Thenceforth, the Deans in the Islands were appointed by the English Crown. But Elizabeth's reign also marked the beginning of the only period in its history when the functions of the Ecclesiastical Court were suspended. Calvinism had taken firm root in the Islands, and Calvinist church government had no place for the Court, whose functions were suspended and only resumed in 1662 with the restoration of King Charles II.

The duties and functions of the Court prior to the late nineteenth century were much more varied than today. It dealt, among other things, with:

•     the licensing of school masters;
•     the legal separation of spouses;
•     the proving of Wills and the issuing of Letters of Administration in deceased Estates;
•     the granting of Faculties for alterations to consecrated land and buildings;
•     the issuing of marriage licences for marriages without Banns; and,
•     a whole range of ecclesiastical offences such as drunkenness in church, idolatry, blasphemy, failure to attend church, sorcery, heresy, adultery and so forth, for which it had the power to impose quite severe punishments.

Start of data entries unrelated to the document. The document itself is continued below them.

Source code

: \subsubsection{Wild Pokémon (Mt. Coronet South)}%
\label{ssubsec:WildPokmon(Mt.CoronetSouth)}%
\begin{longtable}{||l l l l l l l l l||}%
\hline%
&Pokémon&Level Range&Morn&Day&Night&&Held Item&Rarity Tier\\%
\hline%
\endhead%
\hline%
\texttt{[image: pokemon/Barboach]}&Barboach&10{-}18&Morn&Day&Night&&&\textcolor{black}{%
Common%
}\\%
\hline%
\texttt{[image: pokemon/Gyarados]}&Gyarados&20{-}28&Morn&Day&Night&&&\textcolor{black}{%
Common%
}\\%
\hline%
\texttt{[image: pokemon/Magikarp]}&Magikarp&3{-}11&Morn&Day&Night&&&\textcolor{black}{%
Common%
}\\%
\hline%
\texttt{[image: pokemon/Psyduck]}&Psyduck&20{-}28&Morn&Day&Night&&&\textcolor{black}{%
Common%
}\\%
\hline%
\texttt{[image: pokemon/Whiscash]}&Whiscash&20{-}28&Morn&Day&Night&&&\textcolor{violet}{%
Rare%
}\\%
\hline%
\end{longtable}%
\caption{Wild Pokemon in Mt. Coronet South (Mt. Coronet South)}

The modern Court has of course lost many of these functions: the States now deals with our schools; the Royal Court has jurisdiction over the dissolution of marriage; and people are no longer punished for the old offences of sorcery and the like.

Current Functions
But the Court has managed to retain three of the functions which it has always had, namely:  the proving of Wills and the issuing of Letters of Administration in deceased Estates; the granting of marriage licences; and, the issuing of faculties - and in this respect it is now unique in the world. In France the Courts disappeared altogether with the Revolution in 1789; in England, though they still exist, their probate functions were incorporated into the civil court system in the 1850s, and the same happened in Jersey 60 or so years ago.

It is with the proving of Wills and the granting of Letters of Administration in deceased Estates that most of the modern Court's work is now concerned. Several hundred such Grants - known generically as Grants of Representation - are issued each year. The Ecclesiastical Court, like the Royal Court, is a court of record, which means that all Grants of Representation must not only be prepared for issue in original form to the applicants, but also that they must be copied and indexed for the Court's own records and for the public record held at the Guernsey Greffe.

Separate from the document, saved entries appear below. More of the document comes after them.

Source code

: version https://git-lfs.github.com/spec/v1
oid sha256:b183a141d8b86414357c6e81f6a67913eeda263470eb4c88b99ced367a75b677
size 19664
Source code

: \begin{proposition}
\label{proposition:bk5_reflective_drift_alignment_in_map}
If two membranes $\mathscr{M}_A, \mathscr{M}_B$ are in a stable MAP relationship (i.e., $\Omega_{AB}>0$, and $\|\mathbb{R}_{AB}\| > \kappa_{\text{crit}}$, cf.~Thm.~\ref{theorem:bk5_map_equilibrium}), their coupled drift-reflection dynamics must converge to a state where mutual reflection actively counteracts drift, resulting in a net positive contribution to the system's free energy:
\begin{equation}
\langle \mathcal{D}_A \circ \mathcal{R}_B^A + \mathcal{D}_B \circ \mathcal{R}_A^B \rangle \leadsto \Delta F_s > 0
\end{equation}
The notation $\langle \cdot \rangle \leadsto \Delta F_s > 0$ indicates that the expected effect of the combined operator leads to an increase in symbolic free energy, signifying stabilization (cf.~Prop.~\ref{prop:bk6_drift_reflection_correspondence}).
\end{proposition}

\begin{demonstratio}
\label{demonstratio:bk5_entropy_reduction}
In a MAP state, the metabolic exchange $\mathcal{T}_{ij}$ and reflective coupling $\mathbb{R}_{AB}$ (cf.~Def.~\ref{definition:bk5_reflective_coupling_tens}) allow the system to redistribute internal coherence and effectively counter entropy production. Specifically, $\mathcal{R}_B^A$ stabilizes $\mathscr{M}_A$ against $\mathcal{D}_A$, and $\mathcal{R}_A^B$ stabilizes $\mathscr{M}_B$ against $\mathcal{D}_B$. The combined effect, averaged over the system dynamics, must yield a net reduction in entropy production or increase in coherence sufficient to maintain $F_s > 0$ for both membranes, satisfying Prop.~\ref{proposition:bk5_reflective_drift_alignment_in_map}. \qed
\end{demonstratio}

Court sittings are held each Friday (except Good Friday and the Friday closest to Christmas Day) and are usually presided over by the Dean or, in his absence, by one of several Commissaries-Delegates. The Dean acts under a Commission from the Bishop of Winchester, so when presiding at Court he is properly styled "Commissary". The Dean is always also the Rector of one of the ten ancient Parishes of Guernsey, which is a Crown appointment. The Commissaries-Delegate, appointed by the Dean, are the two Vice-Deans (senior clergy who are incumbents of other Guernsey Parishes, though not necessarily the ancient ones), and one or two retired members of the clergy. Although the Court has now (since 1994) lost its jurisdiction to hear disputed probate cases, it can still adjudicate upon contested faculty applications. If necessary the Dean can convene a Court which includes one or more of the other clergy sitting with him, and Advocates of the Royal Court representing the opposing parties can be sworn as Proctors.

The Court is run on a daily basis by a Registrar (or Greffier), assisted by three staff. The Registrar is appointed by the Dean and in modern times has usually been an Advocate of the Royal Court. The current Registrar has held this post since 1989. The Registrar also assists the Dean on a variety of issues, as well as with formulating policy and guidance notes for the clergy on matters such as the faculty jurisdiction.

Why should we keep the Court?  A committee of the States investigated this question between 1979 and 1985, and its report accepted that the Court was doing a job which had to be done by somebody; it was doing that job in an efficient and cost-effective way; and it concluded that "the fact that the system is an anachronism is not of itself a reason for change".